Your goal
Having located the line with "## Homepage Snapshots ##", repeat it and all remaining lines of the records exactly. Pictures do not belong in the answer.

(Beginning of Data supplied)

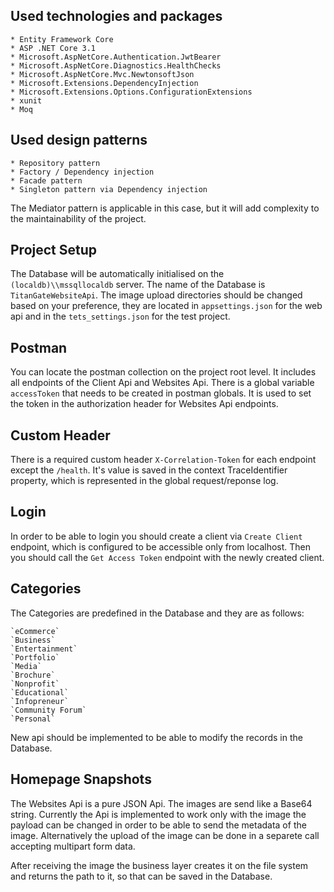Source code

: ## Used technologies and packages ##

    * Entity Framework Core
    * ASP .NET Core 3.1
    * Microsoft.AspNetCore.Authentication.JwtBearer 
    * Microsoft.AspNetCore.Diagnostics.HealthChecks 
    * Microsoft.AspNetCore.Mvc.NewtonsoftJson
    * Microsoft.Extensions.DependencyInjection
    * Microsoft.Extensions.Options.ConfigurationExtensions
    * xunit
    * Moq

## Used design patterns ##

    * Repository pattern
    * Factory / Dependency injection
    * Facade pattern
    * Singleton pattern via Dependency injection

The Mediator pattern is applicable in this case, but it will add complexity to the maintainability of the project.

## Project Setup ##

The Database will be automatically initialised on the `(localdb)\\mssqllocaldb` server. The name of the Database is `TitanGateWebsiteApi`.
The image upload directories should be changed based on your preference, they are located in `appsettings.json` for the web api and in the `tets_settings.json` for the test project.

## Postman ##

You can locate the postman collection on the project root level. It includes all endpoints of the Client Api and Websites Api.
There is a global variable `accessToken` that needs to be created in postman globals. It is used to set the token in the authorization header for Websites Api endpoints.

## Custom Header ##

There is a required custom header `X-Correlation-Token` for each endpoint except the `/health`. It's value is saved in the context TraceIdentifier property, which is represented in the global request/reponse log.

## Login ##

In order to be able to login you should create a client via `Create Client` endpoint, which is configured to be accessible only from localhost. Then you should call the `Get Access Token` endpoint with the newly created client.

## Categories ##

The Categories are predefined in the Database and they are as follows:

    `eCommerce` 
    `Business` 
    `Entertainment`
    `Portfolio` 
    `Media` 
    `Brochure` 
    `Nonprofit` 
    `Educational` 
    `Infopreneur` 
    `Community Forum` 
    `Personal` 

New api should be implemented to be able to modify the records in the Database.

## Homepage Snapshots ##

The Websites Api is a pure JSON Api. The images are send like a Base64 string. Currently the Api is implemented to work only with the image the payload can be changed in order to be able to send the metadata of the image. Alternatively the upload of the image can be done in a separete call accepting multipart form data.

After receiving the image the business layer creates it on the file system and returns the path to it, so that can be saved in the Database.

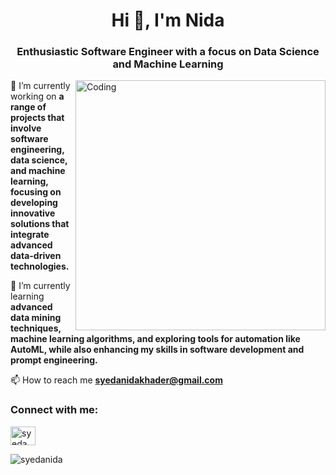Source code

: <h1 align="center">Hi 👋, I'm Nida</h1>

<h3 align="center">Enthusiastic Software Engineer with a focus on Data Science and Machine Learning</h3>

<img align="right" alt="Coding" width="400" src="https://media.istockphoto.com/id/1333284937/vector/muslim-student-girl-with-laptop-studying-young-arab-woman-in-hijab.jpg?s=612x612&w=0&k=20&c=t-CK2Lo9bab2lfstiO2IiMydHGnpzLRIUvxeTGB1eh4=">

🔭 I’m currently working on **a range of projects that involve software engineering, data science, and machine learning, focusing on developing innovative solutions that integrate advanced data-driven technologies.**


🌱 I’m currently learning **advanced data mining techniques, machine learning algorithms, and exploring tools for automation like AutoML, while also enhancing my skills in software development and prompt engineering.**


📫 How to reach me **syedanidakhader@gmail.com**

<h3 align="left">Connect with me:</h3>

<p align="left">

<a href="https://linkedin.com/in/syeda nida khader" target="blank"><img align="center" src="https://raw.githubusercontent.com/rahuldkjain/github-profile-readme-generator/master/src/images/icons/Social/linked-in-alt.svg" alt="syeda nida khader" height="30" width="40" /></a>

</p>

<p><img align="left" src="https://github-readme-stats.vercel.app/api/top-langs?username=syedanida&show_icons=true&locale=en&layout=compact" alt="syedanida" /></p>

(End of Data supplied)

Answer to the exercise
## Homepage Snapshots ##

The Websites Api is a pure JSON Api. The images are send like a Base64 string. Currently the Api is implemented to work only with the image the payload can be changed in order to be able to send the metadata of the image. Alternatively the upload of the image can be done in a separete call accepting multipart form data.

After receiving the image the business layer creates it on the file system and returns the path to it, so that can be saved in the Database.

Source code

: <h1 align="center">Hi 👋, I'm Nida</h1>

<h3 align="center">Enthusiastic Software Engineer with a focus on Data Science and Machine Learning</h3>

<img align="right" alt="Coding" width="400" src="https://media.istockphoto.com/id/1333284937/vector/muslim-student-girl-with-laptop-studying-young-arab-woman-in-hijab.jpg?s=612x612&w=0&k=20&c=t-CK2Lo9bab2lfstiO2IiMydHGnpzLRIUvxeTGB1eh4=">

🔭 I’m currently working on **a range of projects that involve software engineering, data science, and machine learning, focusing on developing innovative solutions that integrate advanced data-driven technologies.**


🌱 I’m currently learning **advanced data mining techniques, machine learning algorithms, and exploring tools for automation like AutoML, while also enhancing my skills in software development and prompt engineering.**


📫 How to reach me **syedanidakhader@gmail.com**

<h3 align="left">Connect with me:</h3>

<p align="left">

<a href="https://linkedin.com/in/syeda nida khader" target="blank"><img align="center" src="https://raw.githubusercontent.com/rahuldkjain/github-profile-readme-generator/master/src/images/icons/Social/linked-in-alt.svg" alt="syeda nida khader" height="30" width="40" /></a>

</p>

<p><img align="left" src="https://github-readme-stats.vercel.app/api/top-langs?username=syedanida&show_icons=true&locale=en&layout=compact" alt="syedanida" /></p>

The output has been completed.